(Beginning of Records provided)

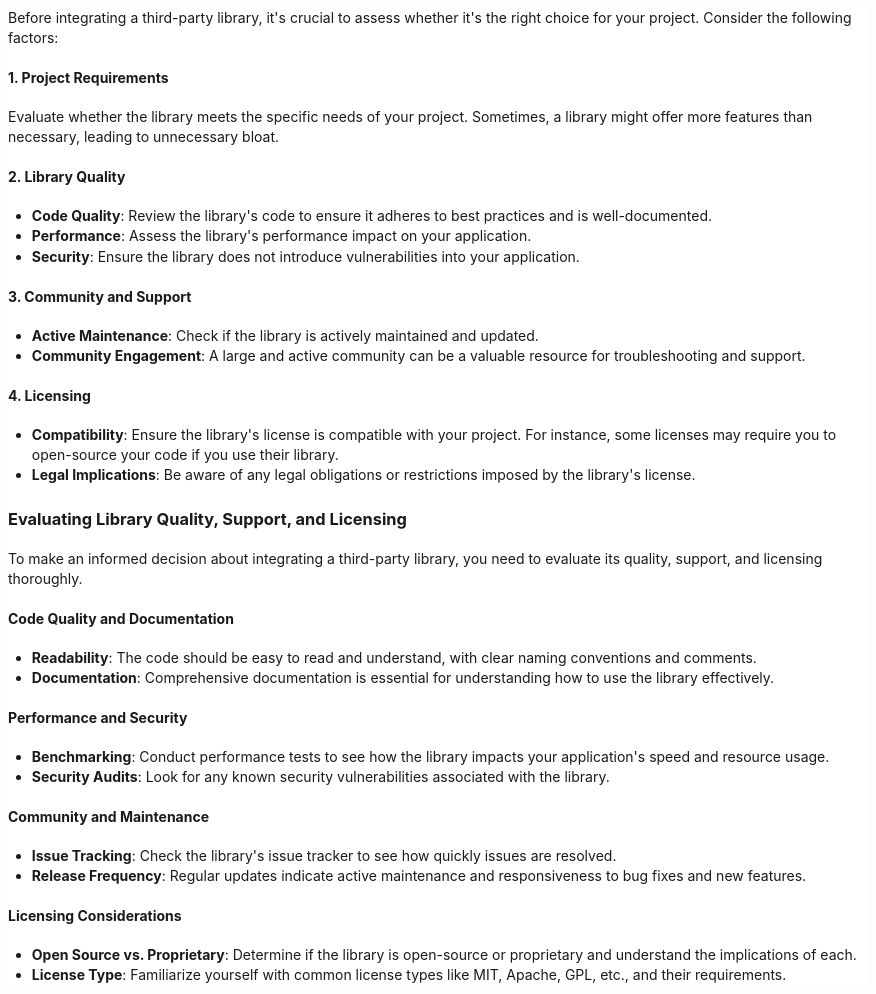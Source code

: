 Before integrating a third-party library, it's crucial to assess whether it's the right choice for your project. Consider the following factors:

#### 1. **Project Requirements**

Evaluate whether the library meets the specific needs of your project. Sometimes, a library might offer more features than necessary, leading to unnecessary bloat.

#### 2. **Library Quality**

- **Code Quality**: Review the library's code to ensure it adheres to best practices and is well-documented.
- **Performance**: Assess the library's performance impact on your application.
- **Security**: Ensure the library does not introduce vulnerabilities into your application.

#### 3. **Community and Support**

- **Active Maintenance**: Check if the library is actively maintained and updated.
- **Community Engagement**: A large and active community can be a valuable resource for troubleshooting and support.

#### 4. **Licensing**

- **Compatibility**: Ensure the library's license is compatible with your project. For instance, some licenses may require you to open-source your code if you use their library.
- **Legal Implications**: Be aware of any legal obligations or restrictions imposed by the library's license.

### Evaluating Library Quality, Support, and Licensing

To make an informed decision about integrating a third-party library, you need to evaluate its quality, support, and licensing thoroughly.

#### Code Quality and Documentation

- **Readability**: The code should be easy to read and understand, with clear naming conventions and comments.
- **Documentation**: Comprehensive documentation is essential for understanding how to use the library effectively.

#### Performance and Security

- **Benchmarking**: Conduct performance tests to see how the library impacts your application's speed and resource usage.
- **Security Audits**: Look for any known security vulnerabilities associated with the library.

#### Community and Maintenance

- **Issue Tracking**: Check the library's issue tracker to see how quickly issues are resolved.
- **Release Frequency**: Regular updates indicate active maintenance and responsiveness to bug fixes and new features.

#### Licensing Considerations

- **Open Source vs. Proprietary**: Determine if the library is open-source or proprietary and understand the implications of each.
- **License Type**: Familiarize yourself with common license types like MIT, Apache, GPL, etc., and their requirements.
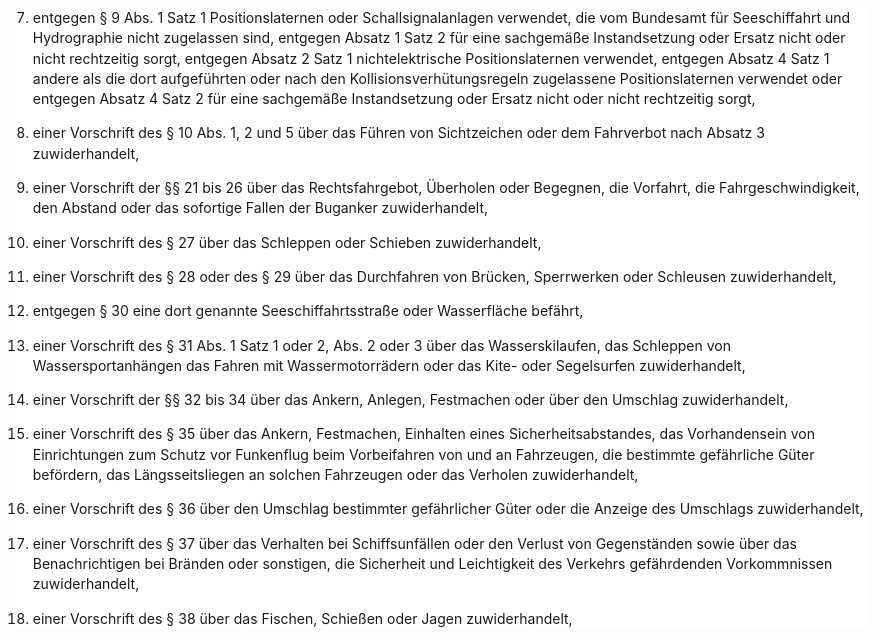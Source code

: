 
7.  entgegen § 9 Abs. 1 Satz 1 Positionslaternen oder Schallsignalanlagen
    verwendet, die vom Bundesamt für Seeschiffahrt und Hydrographie nicht
    zugelassen sind, entgegen Absatz 1 Satz 2 für eine sachgemäße
    Instandsetzung oder Ersatz nicht oder nicht rechtzeitig sorgt,
    entgegen Absatz 2 Satz 1 nichtelektrische Positionslaternen verwendet,
    entgegen Absatz 4 Satz 1 andere als die dort aufgeführten oder nach
    den Kollisionsverhütungsregeln zugelassene Positionslaternen verwendet
    oder entgegen Absatz 4 Satz 2 für eine sachgemäße Instandsetzung oder
    Ersatz nicht oder nicht rechtzeitig sorgt,


8.  einer Vorschrift des § 10 Abs. 1, 2 und 5 über das Führen von
    Sichtzeichen oder dem Fahrverbot nach Absatz 3 zuwiderhandelt,


9.  einer Vorschrift der §§ 21 bis 26 über das Rechtsfahrgebot, Überholen
    oder Begegnen, die Vorfahrt, die Fahrgeschwindigkeit, den Abstand oder
    das sofortige Fallen der Buganker zuwiderhandelt,


10. einer Vorschrift des § 27 über das Schleppen oder Schieben
    zuwiderhandelt,


11. einer Vorschrift des § 28 oder des § 29 über das Durchfahren von
    Brücken, Sperrwerken oder Schleusen zuwiderhandelt,


12. entgegen § 30 eine dort genannte Seeschiffahrtsstraße oder
    Wasserfläche befährt,


13. einer Vorschrift des § 31 Abs. 1 Satz 1 oder 2, Abs. 2 oder 3 über das
    Wasserskilaufen, das Schleppen von Wassersportanhängen das Fahren mit
    Wassermotorrädern oder das Kite- oder Segelsurfen zuwiderhandelt,


14. einer Vorschrift der §§ 32 bis 34 über das Ankern, Anlegen, Festmachen
    oder über den Umschlag zuwiderhandelt,


15. einer Vorschrift des § 35 über das Ankern, Festmachen, Einhalten eines
    Sicherheitsabstandes, das Vorhandensein von Einrichtungen zum Schutz
    vor Funkenflug beim Vorbeifahren von und an Fahrzeugen, die bestimmte
    gefährliche Güter befördern, das Längsseitsliegen an solchen
    Fahrzeugen oder das Verholen zuwiderhandelt,


16. einer Vorschrift des § 36 über den Umschlag bestimmter gefährlicher
    Güter oder die Anzeige des Umschlags zuwiderhandelt,


17. einer Vorschrift des § 37 über das Verhalten bei Schiffsunfällen oder
    den Verlust von Gegenständen sowie über das Benachrichtigen bei
    Bränden oder sonstigen, die Sicherheit und Leichtigkeit des Verkehrs
    gefährdenden Vorkommnissen zuwiderhandelt,


18. einer Vorschrift des § 38 über das Fischen, Schießen oder Jagen
    zuwiderhandelt,
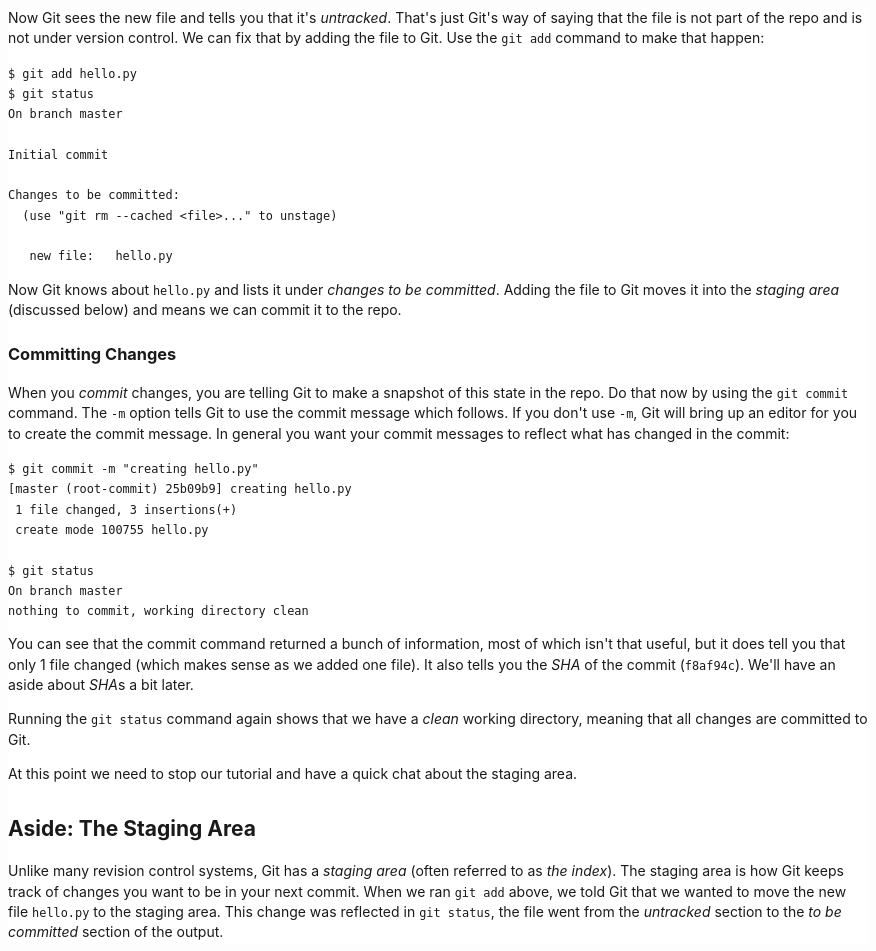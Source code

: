 Now Git sees the new file and tells you that it's *untracked*.  That's just Git's way of saying that the file is not part of the repo and is not under version control. We can fix that by adding the file to Git.  Use the `git add` command to make that happen:

```console
$ git add hello.py
$ git status
On branch master

Initial commit

Changes to be committed:
  (use "git rm --cached <file>..." to unstage)

   new file:   hello.py
```

Now Git knows about `hello.py` and lists it under *changes to be committed*.  Adding the file to Git moves it into the *staging area* (discussed below) and means we can commit it to the repo.

### Committing Changes

When you *commit* changes, you are telling Git to make a snapshot of this state in the repo.  Do that now by using the `git commit` command.  The `-m` option tells Git to use the commit message which follows.  If you don't use `-m`, Git will bring up an editor for you to create the commit message.  In general you want your commit messages to reflect what has changed in the commit:

```console
$ git commit -m "creating hello.py"
[master (root-commit) 25b09b9] creating hello.py
 1 file changed, 3 insertions(+)
 create mode 100755 hello.py

$ git status
On branch master
nothing to commit, working directory clean
```

You can see that the commit command returned a bunch of information, most of which isn't that useful, but it does tell you that only 1 file changed (which makes sense as we added one file).  It also tells you the *SHA* of the commit (`f8af94c`).  We'll have an aside about *SHA*s  a bit later.

Running the `git status` command again shows that we have a *clean* working directory, meaning that all changes are committed to Git.

At this point we need to stop our tutorial and have a quick chat about the staging area.

## Aside: The Staging Area

Unlike many revision control systems, Git has a *staging area* (often referred to as *the index*). The staging area is how Git keeps track of changes you want to be in your next commit.   When we ran `git add` above, we told Git that we wanted to move the new file `hello.py` to the staging area.  This change was reflected in `git status`, the file went from the *untracked* section to the *to be committed* section of the output.
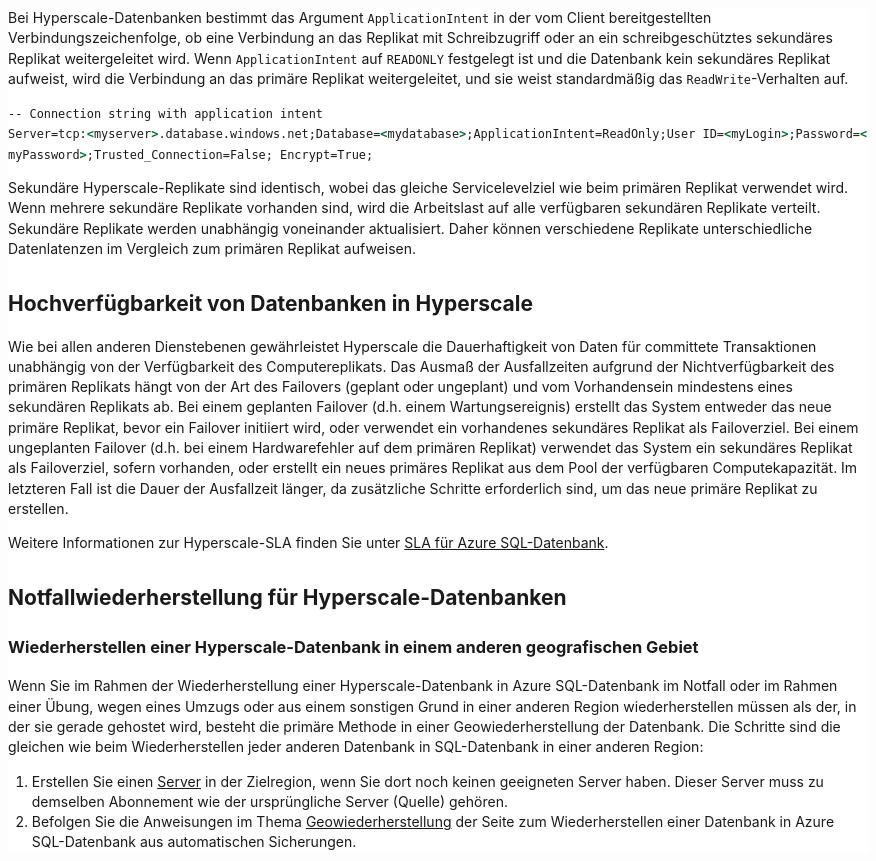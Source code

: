 Bei Hyperscale-Datenbanken bestimmt das Argument `ApplicationIntent` in der vom Client bereitgestellten Verbindungszeichenfolge, ob eine Verbindung an das Replikat mit Schreibzugriff oder an ein schreibgeschütztes sekundäres Replikat weitergeleitet wird. Wenn `ApplicationIntent` auf `READONLY` festgelegt ist und die Datenbank kein sekundäres Replikat aufweist, wird die Verbindung an das primäre Replikat weitergeleitet, und sie weist standardmäßig das `ReadWrite`-Verhalten auf.

```cmd
-- Connection string with application intent
Server=tcp:<myserver>.database.windows.net;Database=<mydatabase>;ApplicationIntent=ReadOnly;User ID=<myLogin>;Password=<myPassword>;Trusted_Connection=False; Encrypt=True;
```

Sekundäre Hyperscale-Replikate sind identisch, wobei das gleiche Servicelevelziel wie beim primären Replikat verwendet wird. Wenn mehrere sekundäre Replikate vorhanden sind, wird die Arbeitslast auf alle verfügbaren sekundären Replikate verteilt. Sekundäre Replikate werden unabhängig voneinander aktualisiert. Daher können verschiedene Replikate unterschiedliche Datenlatenzen im Vergleich zum primären Replikat aufweisen.

## <a name="database-high-availability-in-hyperscale"></a>Hochverfügbarkeit von Datenbanken in Hyperscale

Wie bei allen anderen Dienstebenen gewährleistet Hyperscale die Dauerhaftigkeit von Daten für committete Transaktionen unabhängig von der Verfügbarkeit des Computereplikats. Das Ausmaß der Ausfallzeiten aufgrund der Nichtverfügbarkeit des primären Replikats hängt von der Art des Failovers (geplant oder ungeplant) und vom Vorhandensein mindestens eines sekundären Replikats ab. Bei einem geplanten Failover (d.h. einem Wartungsereignis) erstellt das System entweder das neue primäre Replikat, bevor ein Failover initiiert wird, oder verwendet ein vorhandenes sekundäres Replikat als Failoverziel. Bei einem ungeplanten Failover (d.h. bei einem Hardwarefehler auf dem primären Replikat) verwendet das System ein sekundäres Replikat als Failoverziel, sofern vorhanden, oder erstellt ein neues primäres Replikat aus dem Pool der verfügbaren Computekapazität. Im letzteren Fall ist die Dauer der Ausfallzeit länger, da zusätzliche Schritte erforderlich sind, um das neue primäre Replikat zu erstellen.

Weitere Informationen zur Hyperscale-SLA finden Sie unter [SLA für Azure SQL-Datenbank](https://azure.microsoft.com/support/legal/sla/sql-database/).

## <a name="disaster-recovery-for-hyperscale-databases"></a>Notfallwiederherstellung für Hyperscale-Datenbanken

### <a name="restoring-a-hyperscale-database-to-a-different-geography"></a>Wiederherstellen einer Hyperscale-Datenbank in einem anderen geografischen Gebiet

Wenn Sie im Rahmen der Wiederherstellung einer Hyperscale-Datenbank in Azure SQL-Datenbank im Notfall oder im Rahmen einer Übung, wegen eines Umzugs oder aus einem sonstigen Grund in einer anderen Region wiederherstellen müssen als der, in der sie gerade gehostet wird, besteht die primäre Methode in einer Geowiederherstellung der Datenbank. Die Schritte sind die gleichen wie beim Wiederherstellen jeder anderen Datenbank in SQL-Datenbank in einer anderen Region:

1. Erstellen Sie einen [Server](logical-servers.md) in der Zielregion, wenn Sie dort noch keinen geeigneten Server haben.  Dieser Server muss zu demselben Abonnement wie der ursprüngliche Server (Quelle) gehören.
2. Befolgen Sie die Anweisungen im Thema [Geowiederherstellung](https://docs.microsoft.com/azure/sql-database/sql-database-recovery-using-backups#geo-restore) der Seite zum Wiederherstellen einer Datenbank in Azure SQL-Datenbank aus automatischen Sicherungen.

(End of Records provided)

About this exercise.
Reproduce, word for word and in full, only the lines above that start at the line with "Now Git sees" and run through the line with "### Committing Changes", both ends included.

Exercise answer.
: Now Git sees the new file and tells you that it's *untracked*.  That's just Git's way of saying that the file is not part of the repo and is not under version control. We can fix that by adding the file to Git.  Use the `git add` command to make that happen:

```console
$ git add hello.py
$ git status
On branch master

Initial commit

Changes to be committed:
  (use "git rm --cached <file>..." to unstage)

   new file:   hello.py
```

Now Git knows about `hello.py` and lists it under *changes to be committed*.  Adding the file to Git moves it into the *staging area* (discussed below) and means we can commit it to the repo.

### Committing Changes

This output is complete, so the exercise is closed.